SAN FRANCISCO, Sept 13 (Thomson Reuters Foundation) - More than two dozen of the world's largest cities are no longer increasing their planet-warming greenhouse gas emissions, they announced at a global climate summit in San Francisco.

The 27 cities, from New York to London, said they had reached the milestone even as their populations and economies grew.

They did so by cutting their usage of fossil-fuel-generated energy, growing their public transportation systems and reducing waste, according to C40 Cities, a network of large cities acting as leaders in combatting climate change.

Paris' Mayor Anne Hidalgo said it was a relief to "finally share good news on climate change."

With economies continuing to grow even as emissions stagnate or fall, "we can prove that we can also create jobs, create opportunities with the ecological transition," she told reporters.

Global warming is currently set to exceed the more ambitious limit of 1.5 degrees Celsius (2.7-degree Fahrenheit) called for in the 2015 Paris Agreement to curb climate change, according to a draft U.N. report due for publication in October.

Under President Donald Trump, the United States - the world's second largest greenhouse gas emitter - has weakened the Paris pact by announcing last year it intended to pull out of the deal.

MOVING ACTION SOUTH

So far, cities that have "peaked" their emissions are in industrialized nations in North America, Europe and Australia, research by C40 found.

Those cities are home to 54 million people, the group said.

The absence of developing world cities from the list suggests they may need more funding to make needed changes, Hidalgo told the Thomson Reuters Foundation.

"We must strive toward funds going toward the ecological and energy transition where it is most urgent, including in developing cities," she said.

Michael Burger, executive director of the Sabin Center for Climate Change Law at New York's Columbia University, said it was expected that poorer countries, many of them still growing, might still see emissions increases.

"It is a fact that countries are on different development pathways and so different cities are going to peak emissions ... at different times," he said.

PROTESTS

Demonstrations and stunts by activists also marked the summit, which aims to deepen the leadership of authorities other than national governments in curbing global warming.

Outside the gathering, about 300 protestors chanted slogans and brandished signs and banners reading "fossil free" and "don't drill".

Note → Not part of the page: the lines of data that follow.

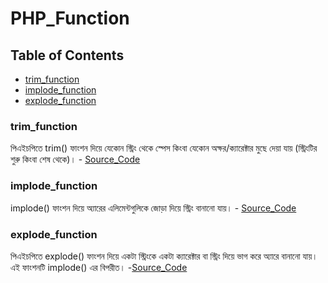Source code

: # PHP_Function
## Table of Contents
- [trim_function](#trim_function)
- [implode_function](#implode_function)
- [explode_function](#explode_function)

### trim_function
পিএইচপিতে trim() ফাংশন দিয়ে যেকোন স্ট্রিং থেকে স্পেস কিংবা যেকোন অক্ষর/ক্যারেক্টার মুছে দেয়া যায় (স্ট্রিংটির শুরু কিংবা শেষ থেকে)।
    - [Source_Code](https://github.com/Sujon-Ahmed/PHP_Function/blob/main/01.trim_%20function/index.php)

### implode_function
implode() ফাংশন দিয়ে অ্যারের এলিমেন্টগুলিকে জোড়া দিয়ে স্ট্রিং বানানো যায়।
    - [Source_Code](https://github.com/Sujon-Ahmed/PHP_Function/blob/main/02.imolode_function/index.php)

### explode_function
পিএইচপিতে explode() ফাংশন দিয়ে একটা স্ট্রিংকে একটা ক্যারেক্টার বা স্ট্রিং দিয়ে ভাগ করে অ্যারে বানানো যায়। এই ফাংশনটি implode() এর বিপরীত।
    -[Source_Code](https://github.com/Sujon-Ahmed/PHP_Function/blob/main/03.explode_function/index.php)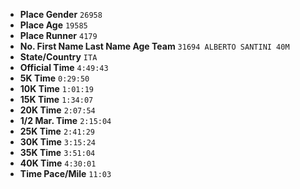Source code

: - **Place Gender** `26958`
- **Place Age** `19585`
- **Place Runner** `4179`
- **No. First Name Last Name Age Team** `31694 ALBERTO SANTINI 40M`
- **State/Country** `ITA`
- **Official Time** `4:49:43`
- **5K Time** `0:29:50`
- **10K Time** `1:01:19`
- **15K Time** `1:34:07`
- **20K Time** `2:07:54`
- **1/2 Mar. Time** `2:15:04`
- **25K Time** `2:41:29`
- **30K Time** `3:15:24`
- **35K Time** `3:51:04`
- **40K Time** `4:30:01`
- **Time Pace/Mile** `11:03`
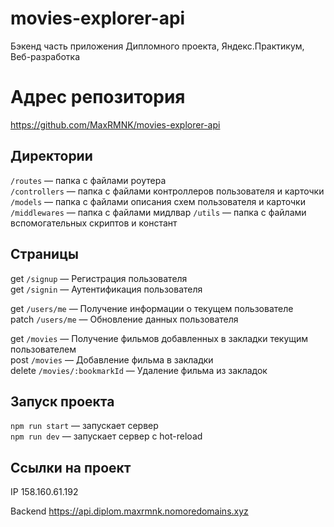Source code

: # movies-explorer-api
Бэкенд часть приложения Дипломного проекта, Яндекс.Практикум, Веб-разработка  

# Адрес репозитория
https://github.com/MaxRMNK/movies-explorer-api  

## Директории
`/routes` — папка с файлами роутера  
`/controllers` — папка с файлами контроллеров пользователя и карточки   
`/models` — папка с файлами описания схем пользователя и карточки
`/middlewares` — папка с файлами мидлвар
`/utils` — папка с файлами вспомогательных скриптов и констант

## Страницы
get `/signup` — Регистрация пользователя  
get `/signin` — Аутентификация пользователя  
  
get `/users/me` — Получение информации о текущем пользователе  
patch `/users/me` — Обновление данных пользователя  
  
get `/movies` — Получение фильмов добавленных в закладки текущим пользователем  
post `/movies` — Добавление фильма в закладки  
delete `/movies/:bookmarkId` — Удаление фильма из закладок  
  
## Запуск проекта

`npm run start` — запускает сервер   
`npm run dev` — запускает сервер с hot-reload  

## Ссылки на проект

IP 158.160.61.192  

Backend https://api.diplom.maxrmnk.nomoredomains.xyz  
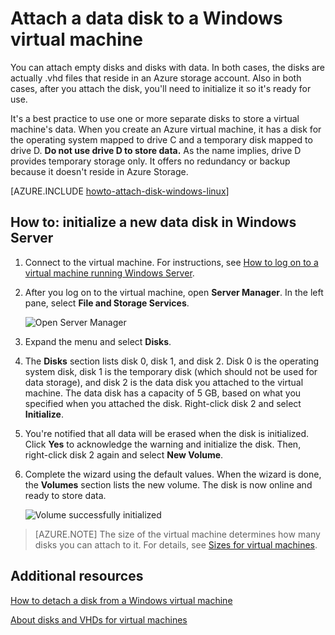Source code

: <properties
	pageTitle="Attach a disk to a VM | Windows Azure"
	description="Attach a data disk to a virtual machine created with the classic deployment model and initialize it."
	services="virtual-machines, storage"
	documentationCenter=""
	authors="cynthn"
	manager="timlt"
	editor="tysonn"
	tags="azure-service-management"/>

<tags
	ms.service="virtual-machines"
	ms.date="07/16/2015"
	wacn.date=""/>

<!-- deleted by customization
# Attach a data disk to a Windows virtual machine created with the classic deployment model

[AZURE.INCLUDE [learn-about-deployment-models](../includes/learn-about-deployment-models-classic-include.md)] [Resource Manager model](/documentation/articles/virtual-machines-attach-disk-preview).
-->
<!-- keep by customization: begin -->
# Attach a data disk to a Windows virtual machine
<!-- keep by customization: end -->

You can attach empty disks and disks with data. In both cases, the disks are actually .vhd files that reside in an Azure storage account. Also in both cases, after you attach the disk, you'll need to initialize it so it's ready for use.

It's a best practice to use one or more separate disks to store a virtual machine's data. When you create an Azure virtual machine, it has a disk for the operating system mapped to drive C and a temporary disk mapped to drive D. **Do not use drive D to store data.** As the name implies, drive D provides temporary storage only. It offers no redundancy or backup because it doesn't reside in Azure Storage.

<!-- deleted by customization
## Video walkthrough

Here's a walkthrough of the steps in this tutorial.

[AZURE.VIDEO attaching-a-data-disk-to-a-windows-vm]
-->

[AZURE.INCLUDE [howto-attach-disk-windows-linux](../includes/howto-attach-disk-windows-linux.md)]

## <a id="initializeinWS"></a>How to: initialize a new data disk in Windows Server

1. Connect to the virtual machine. For instructions, see [How to log on to a virtual machine running Windows Server][logon].

2. After you log on to the virtual machine, open **Server Manager**. In the left pane, select **File and Storage Services**.

	![Open Server Manager](./media/storage-windows-attach-disk/fileandstorageservices.png)

3. Expand the menu and select **Disks**.

4. The **Disks** section lists disk 0, disk 1, and disk 2. Disk 0 is the operating system disk, disk 1 is the temporary disk (which should not be used for data storage), and disk 2 is the data disk you attached to the virtual machine. The data disk has a capacity of 5 GB, based on what you specified when you attached the disk. Right-click disk 2 and  select **Initialize**.

5.	You're notified that all data will be erased when the disk is initialized. Click **Yes** to acknowledge the warning and initialize the disk. Then, right-click disk 2 again and select **New Volume**.

6.	Complete the wizard using the default values. When the wizard is done, the **Volumes** section lists the new volume. The disk is now online and ready to store data.

	![Volume successfully initialized](./media/storage-windows-attach-disk/newvolumecreated.png)

> [AZURE.NOTE] The size of the virtual machine determines how many disks you can attach to it. For details, see [Sizes for virtual machines](/documentation/articles/virtual-machines-size-specs).

## Additional resources

[How to detach a disk from a Windows virtual machine](/documentation/articles/storage-windows-detach-disk)

[About disks and VHDs for virtual machines](/documentation/articles/virtual-machines-disks-vhds)

[logon]: /documentation/articles/virtual-machines-log-on-windows-server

Law enforcement officers made two arrests, said a San Francisco police spokeswoman.

Activists said in a statement they were targeting California Governor Jerry Brown - the summit's main organizer - for "his failure to rein in the state's oil extraction".

A handful of protesters also stormed the event's main stage as Michael Bloomberg, the former New York mayor and U.N. Special Envoy for Climate Action, delivered a speech.

"Climate capitalism is killing our communities," read a banner they unfurled before they were escorted out by security officials.

"Only in America could you have environmentalists protesting an environmental conference," Bloomberg quipped.

The three-day gathering, which ends Friday, has drawn about 4,500 delegates from city and regional governments worldwide as well as industries and research institutions.